**Activity:** Restate the records below word for word.
[Opening Data under study section]
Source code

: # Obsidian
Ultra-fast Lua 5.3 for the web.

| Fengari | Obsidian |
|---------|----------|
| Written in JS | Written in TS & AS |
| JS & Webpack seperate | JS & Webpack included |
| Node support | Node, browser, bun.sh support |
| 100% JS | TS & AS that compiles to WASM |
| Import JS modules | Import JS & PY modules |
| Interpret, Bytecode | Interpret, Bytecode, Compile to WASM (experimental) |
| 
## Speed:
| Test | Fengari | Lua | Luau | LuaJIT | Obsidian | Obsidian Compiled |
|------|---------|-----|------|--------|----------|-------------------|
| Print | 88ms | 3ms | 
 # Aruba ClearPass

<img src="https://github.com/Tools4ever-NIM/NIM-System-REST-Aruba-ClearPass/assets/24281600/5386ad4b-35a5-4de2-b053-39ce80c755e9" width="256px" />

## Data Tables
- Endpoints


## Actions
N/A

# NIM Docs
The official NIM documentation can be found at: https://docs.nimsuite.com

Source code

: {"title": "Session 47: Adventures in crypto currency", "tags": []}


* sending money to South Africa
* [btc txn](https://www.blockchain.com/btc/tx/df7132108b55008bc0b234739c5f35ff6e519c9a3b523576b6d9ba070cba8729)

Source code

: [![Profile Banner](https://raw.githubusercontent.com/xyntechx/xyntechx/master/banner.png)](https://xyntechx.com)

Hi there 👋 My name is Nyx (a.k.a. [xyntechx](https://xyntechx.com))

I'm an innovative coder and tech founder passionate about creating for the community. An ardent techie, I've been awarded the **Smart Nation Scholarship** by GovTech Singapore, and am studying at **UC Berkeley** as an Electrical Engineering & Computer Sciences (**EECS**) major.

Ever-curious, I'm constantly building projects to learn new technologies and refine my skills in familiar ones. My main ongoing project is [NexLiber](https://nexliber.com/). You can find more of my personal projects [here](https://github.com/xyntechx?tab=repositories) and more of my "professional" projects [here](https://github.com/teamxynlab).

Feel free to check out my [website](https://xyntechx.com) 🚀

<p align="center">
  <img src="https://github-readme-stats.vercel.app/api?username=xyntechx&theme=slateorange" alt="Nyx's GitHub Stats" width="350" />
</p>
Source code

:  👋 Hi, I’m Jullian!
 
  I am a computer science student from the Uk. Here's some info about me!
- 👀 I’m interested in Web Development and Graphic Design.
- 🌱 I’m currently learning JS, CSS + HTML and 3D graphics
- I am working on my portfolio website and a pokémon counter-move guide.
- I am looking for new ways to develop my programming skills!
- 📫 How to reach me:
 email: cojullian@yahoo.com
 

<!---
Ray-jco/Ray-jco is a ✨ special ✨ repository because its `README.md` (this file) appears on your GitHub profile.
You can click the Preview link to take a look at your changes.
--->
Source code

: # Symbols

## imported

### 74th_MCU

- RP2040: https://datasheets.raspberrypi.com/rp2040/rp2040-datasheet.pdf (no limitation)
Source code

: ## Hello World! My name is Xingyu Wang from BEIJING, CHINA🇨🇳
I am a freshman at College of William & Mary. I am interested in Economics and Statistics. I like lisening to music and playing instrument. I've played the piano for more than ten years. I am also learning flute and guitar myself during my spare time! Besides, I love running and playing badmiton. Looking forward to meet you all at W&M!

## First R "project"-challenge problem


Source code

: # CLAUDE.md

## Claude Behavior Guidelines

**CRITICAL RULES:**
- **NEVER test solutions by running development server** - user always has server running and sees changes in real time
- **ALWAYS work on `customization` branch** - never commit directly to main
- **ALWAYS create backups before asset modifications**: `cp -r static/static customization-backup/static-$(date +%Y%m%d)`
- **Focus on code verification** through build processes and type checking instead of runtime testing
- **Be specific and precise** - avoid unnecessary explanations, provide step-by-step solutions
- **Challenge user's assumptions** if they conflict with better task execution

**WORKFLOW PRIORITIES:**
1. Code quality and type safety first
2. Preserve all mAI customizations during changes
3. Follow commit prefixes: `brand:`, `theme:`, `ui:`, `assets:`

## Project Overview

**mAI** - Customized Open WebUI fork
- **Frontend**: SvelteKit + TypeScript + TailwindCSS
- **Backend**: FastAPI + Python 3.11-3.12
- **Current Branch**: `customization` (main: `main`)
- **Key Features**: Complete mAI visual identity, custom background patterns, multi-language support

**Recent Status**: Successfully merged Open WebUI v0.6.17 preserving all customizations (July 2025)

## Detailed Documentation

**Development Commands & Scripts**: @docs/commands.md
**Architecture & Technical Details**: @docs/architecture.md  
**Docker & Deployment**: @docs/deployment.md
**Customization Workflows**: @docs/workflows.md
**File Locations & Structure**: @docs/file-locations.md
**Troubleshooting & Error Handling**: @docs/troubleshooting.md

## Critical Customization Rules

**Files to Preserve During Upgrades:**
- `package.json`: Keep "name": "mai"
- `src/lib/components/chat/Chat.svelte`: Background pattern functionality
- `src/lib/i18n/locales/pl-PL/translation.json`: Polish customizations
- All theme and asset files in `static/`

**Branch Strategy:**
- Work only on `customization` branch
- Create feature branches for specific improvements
[Closing Data under study section]
**Result for this task:**
Source code

: # Obsidian
Ultra-fast Lua 5.3 for the web.

| Fengari | Obsidian |
|---------|----------|
| Written in JS | Written in TS & AS |
| JS & Webpack seperate | JS & Webpack included |
| Node support | Node, browser, bun.sh support |
| 100% JS | TS & AS that compiles to WASM |
| Import JS modules | Import JS & PY modules |
| Interpret, Bytecode | Interpret, Bytecode, Compile to WASM (experimental) |
| 
## Speed:
| Test | Fengari | Lua | Luau | LuaJIT | Obsidian | Obsidian Compiled |
|------|---------|-----|------|--------|----------|-------------------|
| Print | 88ms | 3ms | 
 # Aruba ClearPass

<img src="https://github.com/Tools4ever-NIM/NIM-System-REST-Aruba-ClearPass/assets/24281600/5386ad4b-35a5-4de2-b053-39ce80c755e9" width="256px" />

## Data Tables
- Endpoints


## Actions
N/A

# NIM Docs
The official NIM documentation can be found at: https://docs.nimsuite.com

Source code

: {"title": "Session 47: Adventures in crypto currency", "tags": []}


* sending money to South Africa
* [btc txn](https://www.blockchain.com/btc/tx/df7132108b55008bc0b234739c5f35ff6e519c9a3b523576b6d9ba070cba8729)

Source code

: [![Profile Banner](https://raw.githubusercontent.com/xyntechx/xyntechx/master/banner.png)](https://xyntechx.com)

Hi there 👋 My name is Nyx (a.k.a. [xyntechx](https://xyntechx.com))

I'm an innovative coder and tech founder passionate about creating for the community. An ardent techie, I've been awarded the **Smart Nation Scholarship** by GovTech Singapore, and am studying at **UC Berkeley** as an Electrical Engineering & Computer Sciences (**EECS**) major.

Ever-curious, I'm constantly building projects to learn new technologies and refine my skills in familiar ones. My main ongoing project is [NexLiber](https://nexliber.com/). You can find more of my personal projects [here](https://github.com/xyntechx?tab=repositories) and more of my "professional" projects [here](https://github.com/teamxynlab).

Feel free to check out my [website](https://xyntechx.com) 🚀

<p align="center">
  <img src="https://github-readme-stats.vercel.app/api?username=xyntechx&theme=slateorange" alt="Nyx's GitHub Stats" width="350" />
</p>
Source code

:  👋 Hi, I’m Jullian!
 
  I am a computer science student from the Uk. Here's some info about me!
- 👀 I’m interested in Web Development and Graphic Design.
- 🌱 I’m currently learning JS, CSS + HTML and 3D graphics
- I am working on my portfolio website and a pokémon counter-move guide.
- I am looking for new ways to develop my programming skills!
- 📫 How to reach me:
 email: cojullian@yahoo.com
 

<!---
Ray-jco/Ray-jco is a ✨ special ✨ repository because its `README.md` (this file) appears on your GitHub profile.
You can click the Preview link to take a look at your changes.
--->
Source code

: # Symbols

## imported

### 74th_MCU

- RP2040: https://datasheets.raspberrypi.com/rp2040/rp2040-datasheet.pdf (no limitation)
Source code

: ## Hello World! My name is Xingyu Wang from BEIJING, CHINA🇨🇳
I am a freshman at College of William & Mary. I am interested in Economics and Statistics. I like lisening to music and playing instrument. I've played the piano for more than ten years. I am also learning flute and guitar myself during my spare time! Besides, I love running and playing badmiton. Looking forward to meet you all at W&M!

## First R "project"-challenge problem


Source code

: # CLAUDE.md

## Claude Behavior Guidelines

**CRITICAL RULES:**
- **NEVER test solutions by running development server** - user always has server running and sees changes in real time
- **ALWAYS work on `customization` branch** - never commit directly to main
- **ALWAYS create backups before asset modifications**: `cp -r static/static customization-backup/static-$(date +%Y%m%d)`
- **Focus on code verification** through build processes and type checking instead of runtime testing
- **Be specific and precise** - avoid unnecessary explanations, provide step-by-step solutions
- **Challenge user's assumptions** if they conflict with better task execution

**WORKFLOW PRIORITIES:**
1. Code quality and type safety first
2. Preserve all mAI customizations during changes
3. Follow commit prefixes: `brand:`, `theme:`, `ui:`, `assets:`

## Project Overview

**mAI** - Customized Open WebUI fork
- **Frontend**: SvelteKit + TypeScript + TailwindCSS
- **Backend**: FastAPI + Python 3.11-3.12
- **Current Branch**: `customization` (main: `main`)
- **Key Features**: Complete mAI visual identity, custom background patterns, multi-language support

**Recent Status**: Successfully merged Open WebUI v0.6.17 preserving all customizations (July 2025)

## Detailed Documentation

**Development Commands & Scripts**: @docs/commands.md
**Architecture & Technical Details**: @docs/architecture.md  
**Docker & Deployment**: @docs/deployment.md
**Customization Workflows**: @docs/workflows.md
**File Locations & Structure**: @docs/file-locations.md
**Troubleshooting & Error Handling**: @docs/troubleshooting.md

## Critical Customization Rules

**Files to Preserve During Upgrades:**
- `package.json`: Keep "name": "mai"
- `src/lib/components/chat/Chat.svelte`: Background pattern functionality
- `src/lib/i18n/locales/pl-PL/translation.json`: Polish customizations
- All theme and asset files in `static/`

**Branch Strategy:**
- Work only on `customization` branch
- Create feature branches for specific improvements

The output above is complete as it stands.